Automating ETL jobs on AWS using Glue, Lambda, EventsBridge and Athena

kimera joseph
5 min readJan 11, 2022

--

Introduction

This article will cover one of the ways to move on-premise files to Amazon Web Services data lake (S3) and automatically trigger other services that operate on the data and make it instantly available for analysis using SQL, Spark, Python, and other languages

Details

This can be done using an AWS template as detailed on this link

But I believe it’s better to learn how to inter-link each service just in case you are required to create an alert or modify an existing pipeline

We are utilizing the following AWS service:

  1. Simple Storage Service (S3)
  2. Glue Crawler
  3. Lambda
  4. Glue ETL job
  5. Events Bridge
  6. Simple Notification Services (SNS)
Image Showing our Data lake automation workflow

Below are the Steps

  1. Covert the files from csv (or any other format) to Parquet. Parquet files are more than 70% lighter than csv files
# import all necessary librariesimport pandas as pd
import numpy as np
import boto3
import pyarrow as pa
import pyarrow.parquet as pq
from s3fs import S3FileSystem
import snappy
# read csv file into pandas df and convert it to parquet
df = pd.read_csv("/path/to/file/file.csv")
df.to_parquet("/path/to/file/file.parquet", engine='auto',compression='snappy')

2. Create S3 client using the boto3 library

s3_client = boto3.client('s3',region_name='your-awsregion',
aws_access_key_id='your-aws-key',aws_secret_access_key='your-aws-secret-key')

3. Load parquet file into your S3 bucket.

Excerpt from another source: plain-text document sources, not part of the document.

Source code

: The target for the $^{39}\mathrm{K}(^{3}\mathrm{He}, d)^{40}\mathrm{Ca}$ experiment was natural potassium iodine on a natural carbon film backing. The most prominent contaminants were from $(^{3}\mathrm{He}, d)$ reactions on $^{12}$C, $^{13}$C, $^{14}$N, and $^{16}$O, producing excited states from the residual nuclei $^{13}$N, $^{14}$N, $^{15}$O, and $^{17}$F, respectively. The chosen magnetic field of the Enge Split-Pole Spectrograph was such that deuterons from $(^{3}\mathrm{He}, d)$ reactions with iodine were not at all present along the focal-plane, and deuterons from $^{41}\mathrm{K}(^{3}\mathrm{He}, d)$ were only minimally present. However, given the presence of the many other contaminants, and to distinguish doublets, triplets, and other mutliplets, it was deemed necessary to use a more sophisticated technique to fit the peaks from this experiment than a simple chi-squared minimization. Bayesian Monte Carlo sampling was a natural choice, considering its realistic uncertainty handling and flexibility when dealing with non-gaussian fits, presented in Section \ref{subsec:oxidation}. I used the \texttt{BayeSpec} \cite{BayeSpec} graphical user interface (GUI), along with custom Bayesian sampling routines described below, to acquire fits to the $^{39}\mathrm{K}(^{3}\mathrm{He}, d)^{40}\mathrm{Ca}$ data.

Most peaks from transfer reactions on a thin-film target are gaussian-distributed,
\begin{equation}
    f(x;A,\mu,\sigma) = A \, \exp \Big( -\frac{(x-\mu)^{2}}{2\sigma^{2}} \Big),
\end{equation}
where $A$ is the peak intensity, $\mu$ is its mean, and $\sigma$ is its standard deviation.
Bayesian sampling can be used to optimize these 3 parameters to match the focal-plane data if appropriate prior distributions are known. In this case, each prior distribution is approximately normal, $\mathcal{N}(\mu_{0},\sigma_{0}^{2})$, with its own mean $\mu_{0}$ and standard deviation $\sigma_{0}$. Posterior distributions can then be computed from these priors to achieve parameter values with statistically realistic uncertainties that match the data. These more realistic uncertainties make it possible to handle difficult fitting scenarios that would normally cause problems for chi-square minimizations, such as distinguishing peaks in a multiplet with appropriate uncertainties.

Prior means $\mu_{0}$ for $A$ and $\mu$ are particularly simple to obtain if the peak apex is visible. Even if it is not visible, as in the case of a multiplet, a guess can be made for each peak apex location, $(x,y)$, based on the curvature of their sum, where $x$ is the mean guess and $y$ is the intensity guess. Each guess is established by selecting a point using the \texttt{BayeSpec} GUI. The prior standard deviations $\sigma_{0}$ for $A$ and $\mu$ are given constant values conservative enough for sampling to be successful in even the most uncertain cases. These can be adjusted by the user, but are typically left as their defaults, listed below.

Check here for official documentation on how to create S3 buckets https://docs.aws.amazon.com/AmazonS3/latest/userguide/create-bucket-overview.html

output_file = “s3://your-s3-bucket-name/file.parquet” 
s3 = S3FileSystem()
#read parquet file into a pandas df
paq_df = pd.read_parquet(/path-to-parquet-file/file.parquet)
table = pa.Table.from_pandas(paq_df)
pq.write_to_dataset(table=table,
root_path=output_file, partition_cols=['date'], #optional
filesystem=s3)

AWS Configurations

  1. Create a Lambda function with an S3 trigger

YOU CAN GET THE CODE FOR THIS PROJECT HERE:

https://github.com/kimerajoseph/automate_etl_jobs

This notification can be created either on a lambda function or on the S3 bucket. We shall cover the Lambda option

  • Log into your AWS account
    On the services menu (upper left corner), type Lambda
  • Go to functions
  • Create function
  • You can use a boilerplate or start from scratch. Select the start from scratch option
  • Input a function name
  • For Run time, select a python version (I used python 3.7)
  • Click on the “change execution role” drop-down
  • Choose the “Use an existing role” option. You need to have an IAM role that has access to Glue, SNS, and events bridge. Take a look at official documentation here: https://docs.aws.amazon.com/IAM/latest/UserGuide/id_roles_create.html
  • Click on “create function”
  • On the function page, click on “add trigger”
  • On the trigger configuration drop-down, select S3
  • Select Bucket name
  • Event type — Select “all object create events” option
  • You can add a prefix — may be a bucket folder name
  • Then select suffix — Can be a file extension type eg .csv. The lambda will only be triggered on csv file upload only
  • Acknowledge the AWS warnings about saving the file to the same bucket (NEVER SAVE THE SOURCE AND PROCESSED FILES TO THE SAME BUCKET AS THIS WOULD TRIGGER THE LAMBDA CONTINUOUSLY AND LEAD TO EXCESS CHARGES)
  • Go to configuration > General configuration > edit and change the timeout from 3 seconds to about a minute (You can choose a value not exceeding 15 minutes which is Lambda’s higher limit)
  • The created trigger should now be visible on the left side of the main window (check the image above, where the “add trigger” option is)
  • Always check your Lambda function and confirm it has a trigger

Access all the lambda functions code here:

https://github.com/kimerajoseph/automate_etl_jobs

2. Create the Glue crawler

3. Create a Glue ETL job

  • On the Glue page, left side menu, click on the “AWS Glue Studio” option
  • Again, you can take a look at the official documentation here:https://docs.aws.amazon.com/glue/latest/ug/creating-jobs-chapter.html
  • Click on jobs (left side drop-down menu) >> select the visual with source and target option
  • Go to job details and enter a job name
  • Select the IAM role (Again create a role and assign it the necessary permissions: Lambda, events bridge, SNS, and S3 full access authorization)
  • Job timeout. Set it to 5 Minutes
  • create a simple ETL job. Read data from an S3 bucket (the parquet file we uploaded earlier), transform it (YOU CAN SKIP THIS STAGE), and save it into a different S3 bucket

4. Create events bridge rules

We are going to create two rules that trigger two different functions

  • To trigger the first Lambda that will start the Glue crawler
  • The first rule will trigger the lambda that will start the Glue ETL job when the crawler is finished crawling the data
  • The second one will trigger a second lambda that will write to an SNS topic. The SNS topic will then send out email notifications

Type “events bridge” in the services menu (top left corner)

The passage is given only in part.